Another questioner asked, “What was it like writing this genre in a medium where you
didn’t have to keep it PG, which traditionally it has been?”
“I guess I never thought of it that way. It was almost liberating to me that the comics I
liked were always those kinds of comics. I grew up reading superhero comics and I
wanted to be a comic book writer up until college . . . and you know, Frank Miller, The
Dark Knight Returns, Watchmen, Sandman . . . Even when I was a kid and reading
comics like Spiderman, which seemed to be PG, I feel like a lot of the time the emotional
palette is so light and dark that it’s really not quite as PG as it seems. The stories deal
with serious issues even though the guy might be dressed like an octopus, or Spiderman,
and the anxieties that the character feels, the desires and fears that the character feels are
very relatable, especially as a teenager. I guess the things that were labeled PG as a kid,
seemed really advanced at the time,” said Snyder.

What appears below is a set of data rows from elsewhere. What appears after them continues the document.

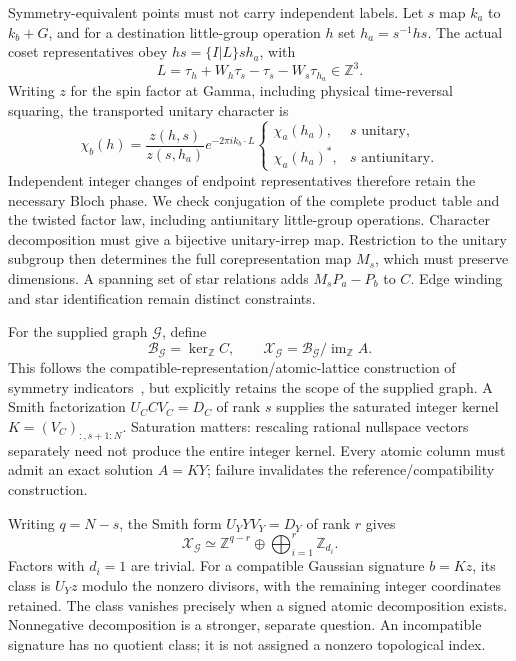Symmetry-equivalent points must not carry independent labels. Let
$s$ map $k_a$ to $k_b+G$, and for a destination little-group operation
$h$ set $h_a=s^{-1}hs$. The actual coset representatives obey
$hs=\{I|L\}sh_a$, with
\begin{equation}
 L=\tau_h+W_h\tau_s-\tau_s-W_s\tau_{h_a}\in\mathbb Z^3.
\end{equation}
Writing $z$ for the spin factor at Gamma, including physical
time-reversal squaring, the transported unitary character is
\begin{equation}
 \chi_b(h)=\frac{z(h,s)}{z(s,h_a)}e^{-2\pi i k_b\cdot L}
 \begin{cases}
 \chi_a(h_a),&s\text{ unitary},\\
 \chi_a(h_a)^*,&s\text{ antiunitary}.
 \end{cases}
 \label{eq:star-character-transport}
\end{equation}
Independent integer changes of endpoint representatives therefore
retain the necessary Bloch phase. We check conjugation of the
complete product table and the twisted factor law, including
antiunitary little-group operations. Character decomposition must
give a bijective unitary-irrep map. Restriction to the unitary
subgroup then determines the full corepresentation map $M_s$,
which must preserve dimensions. A spanning set of star relations
adds $M_sP_a-P_b$ to $C$. Edge winding and star identification
remain distinct constraints.

For the supplied graph $\mathcal G$, define
\begin{equation}
 \mathcal B_{\mathcal G}=\ker_{\mathbb Z} C,\qquad
 \mathcal X_{\mathcal G}
 =\mathcal B_{\mathcal G}/\operatorname{im}_{\mathbb Z}A.
 \label{eq:graph-quotient}
\end{equation}
This follows the compatible-representation/atomic-lattice construction
of symmetry indicators~\cite{Po2017}, but explicitly retains the scope
of the supplied graph. A Smith factorization $U_CCV_C=D_C$ of rank
$s$ supplies the saturated integer kernel
$K=(V_C)_{:,s+1:N}$. Saturation matters: rescaling rational nullspace
vectors separately need not produce the entire integer kernel.
Every atomic column must admit an exact solution $A=KY$; failure
invalidates the reference/compatibility construction.

Writing $q=N-s$, the Smith form $U_YYV_Y=D_Y$ of rank $r$ gives
\begin{equation}
 \mathcal X_{\mathcal G}\simeq
 \mathbb Z^{q-r}\oplus\bigoplus_{i=1}^{r}\mathbb Z_{d_i}.
 \label{eq:graph-quotient-factors}
\end{equation}
Factors with $d_i=1$ are trivial. For a compatible Gaussian signature
$b=Kz$, its class is $U_Yz$ modulo the nonzero divisors, with the
remaining integer coordinates retained. The class vanishes precisely
when a signed atomic decomposition exists. Nonnegative decomposition
is a stronger, separate question. An incompatible signature has no
quotient class; it is not assigned a nonzero topological index.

The last question asked about the tradition of superheroes in literature and whether the
editors looked at that.
“No, we didn’t,” said McNally, “there was an anthology published maybe fifteen or
twenty years ago, that’s by sci-fi writers writing superhero stories. That was the closest
one I could find to our book, but because it’s sci-fi writers, it’s quite a bit different from
what we were trying to do. Once we were published, we were contacted by websites that
had just superhero fiction. I didn’t even know there was such a website. It’s kind of new
to this medium. It’s not natural to this medium. It was a whole group of writers that this
was outside their experience . . . literary writers, Sean Doolittle a mystery writer, and Sam
Weller, who wrote Ray Bradbury’s autobiography.”